Plain-text document sources
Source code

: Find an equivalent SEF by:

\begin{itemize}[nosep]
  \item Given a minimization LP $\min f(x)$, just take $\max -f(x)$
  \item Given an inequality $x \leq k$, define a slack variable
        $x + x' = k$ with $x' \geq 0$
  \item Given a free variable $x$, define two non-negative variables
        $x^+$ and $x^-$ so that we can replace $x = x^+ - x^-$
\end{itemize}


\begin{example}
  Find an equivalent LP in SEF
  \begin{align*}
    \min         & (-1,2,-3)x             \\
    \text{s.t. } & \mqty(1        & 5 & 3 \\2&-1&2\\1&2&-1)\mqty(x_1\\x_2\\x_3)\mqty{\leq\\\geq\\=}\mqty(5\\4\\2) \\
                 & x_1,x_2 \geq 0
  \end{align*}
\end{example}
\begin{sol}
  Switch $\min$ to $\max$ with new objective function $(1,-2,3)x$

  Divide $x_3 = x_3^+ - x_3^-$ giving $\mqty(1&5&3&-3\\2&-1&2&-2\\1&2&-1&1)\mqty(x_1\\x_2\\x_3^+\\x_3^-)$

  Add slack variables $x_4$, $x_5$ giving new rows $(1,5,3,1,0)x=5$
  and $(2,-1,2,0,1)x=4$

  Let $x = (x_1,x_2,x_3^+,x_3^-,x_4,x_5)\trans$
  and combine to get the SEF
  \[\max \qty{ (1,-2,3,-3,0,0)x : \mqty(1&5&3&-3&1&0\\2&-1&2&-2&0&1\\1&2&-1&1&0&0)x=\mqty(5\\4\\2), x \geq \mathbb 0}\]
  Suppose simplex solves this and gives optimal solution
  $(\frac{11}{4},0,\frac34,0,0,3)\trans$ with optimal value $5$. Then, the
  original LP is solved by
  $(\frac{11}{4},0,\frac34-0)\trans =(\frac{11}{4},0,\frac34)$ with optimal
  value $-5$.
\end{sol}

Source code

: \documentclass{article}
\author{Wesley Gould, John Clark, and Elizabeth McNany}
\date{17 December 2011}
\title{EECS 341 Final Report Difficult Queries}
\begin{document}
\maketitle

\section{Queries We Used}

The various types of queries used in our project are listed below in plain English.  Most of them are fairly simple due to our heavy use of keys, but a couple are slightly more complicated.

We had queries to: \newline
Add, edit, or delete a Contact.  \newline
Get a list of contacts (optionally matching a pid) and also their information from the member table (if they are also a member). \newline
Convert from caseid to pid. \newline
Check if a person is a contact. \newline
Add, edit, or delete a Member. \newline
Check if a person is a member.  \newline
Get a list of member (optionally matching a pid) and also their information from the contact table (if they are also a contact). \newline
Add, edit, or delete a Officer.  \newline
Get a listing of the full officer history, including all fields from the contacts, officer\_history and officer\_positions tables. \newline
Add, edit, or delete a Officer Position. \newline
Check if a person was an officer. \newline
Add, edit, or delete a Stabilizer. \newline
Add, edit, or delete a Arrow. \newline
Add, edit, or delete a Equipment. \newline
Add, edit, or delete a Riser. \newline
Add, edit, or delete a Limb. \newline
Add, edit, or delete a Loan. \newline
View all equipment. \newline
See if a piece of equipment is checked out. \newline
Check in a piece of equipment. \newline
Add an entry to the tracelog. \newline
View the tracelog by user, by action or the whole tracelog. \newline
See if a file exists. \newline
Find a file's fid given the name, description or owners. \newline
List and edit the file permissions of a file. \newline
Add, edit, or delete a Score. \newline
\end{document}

Task to carry out: Write out every entry once more, precisely as it stands.

The answer:
Source code

: Find an equivalent SEF by:

\begin{itemize}[nosep]
  \item Given a minimization LP $\min f(x)$, just take $\max -f(x)$
  \item Given an inequality $x \leq k$, define a slack variable
        $x + x' = k$ with $x' \geq 0$
  \item Given a free variable $x$, define two non-negative variables
        $x^+$ and $x^-$ so that we can replace $x = x^+ - x^-$
\end{itemize}


\begin{example}
  Find an equivalent LP in SEF
  \begin{align*}
    \min         & (-1,2,-3)x             \\
    \text{s.t. } & \mqty(1        & 5 & 3 \\2&-1&2\\1&2&-1)\mqty(x_1\\x_2\\x_3)\mqty{\leq\\\geq\\=}\mqty(5\\4\\2) \\
                 & x_1,x_2 \geq 0
  \end{align*}
\end{example}
\begin{sol}
  Switch $\min$ to $\max$ with new objective function $(1,-2,3)x$

  Divide $x_3 = x_3^+ - x_3^-$ giving $\mqty(1&5&3&-3\\2&-1&2&-2\\1&2&-1&1)\mqty(x_1\\x_2\\x_3^+\\x_3^-)$

  Add slack variables $x_4$, $x_5$ giving new rows $(1,5,3,1,0)x=5$
  and $(2,-1,2,0,1)x=4$

  Let $x = (x_1,x_2,x_3^+,x_3^-,x_4,x_5)\trans$
  and combine to get the SEF
  \[\max \qty{ (1,-2,3,-3,0,0)x : \mqty(1&5&3&-3&1&0\\2&-1&2&-2&0&1\\1&2&-1&1&0&0)x=\mqty(5\\4\\2), x \geq \mathbb 0}\]
  Suppose simplex solves this and gives optimal solution
  $(\frac{11}{4},0,\frac34,0,0,3)\trans$ with optimal value $5$. Then, the
  original LP is solved by
  $(\frac{11}{4},0,\frac34-0)\trans =(\frac{11}{4},0,\frac34)$ with optimal
  value $-5$.
\end{sol}

Source code

: \documentclass{article}
\author{Wesley Gould, John Clark, and Elizabeth McNany}
\date{17 December 2011}
\title{EECS 341 Final Report Difficult Queries}
\begin{document}
\maketitle

\section{Queries We Used}

The various types of queries used in our project are listed below in plain English.  Most of them are fairly simple due to our heavy use of keys, but a couple are slightly more complicated.

We had queries to: \newline
Add, edit, or delete a Contact.  \newline
Get a list of contacts (optionally matching a pid) and also their information from the member table (if they are also a member). \newline
Convert from caseid to pid. \newline
Check if a person is a contact. \newline
Add, edit, or delete a Member. \newline
Check if a person is a member.  \newline
Get a list of member (optionally matching a pid) and also their information from the contact table (if they are also a contact). \newline
Add, edit, or delete a Officer.  \newline
Get a listing of the full officer history, including all fields from the contacts, officer\_history and officer\_positions tables. \newline
Add, edit, or delete a Officer Position. \newline
Check if a person was an officer. \newline
Add, edit, or delete a Stabilizer. \newline
Add, edit, or delete a Arrow. \newline
Add, edit, or delete a Equipment. \newline
Add, edit, or delete a Riser. \newline
Add, edit, or delete a Limb. \newline
Add, edit, or delete a Loan. \newline
View all equipment. \newline
See if a piece of equipment is checked out. \newline
Check in a piece of equipment. \newline
Add an entry to the tracelog. \newline
View the tracelog by user, by action or the whole tracelog. \newline
See if a file exists. \newline
Find a file's fid given the name, description or owners. \newline
List and edit the file permissions of a file. \newline
Add, edit, or delete a Score. \newline
\end{document}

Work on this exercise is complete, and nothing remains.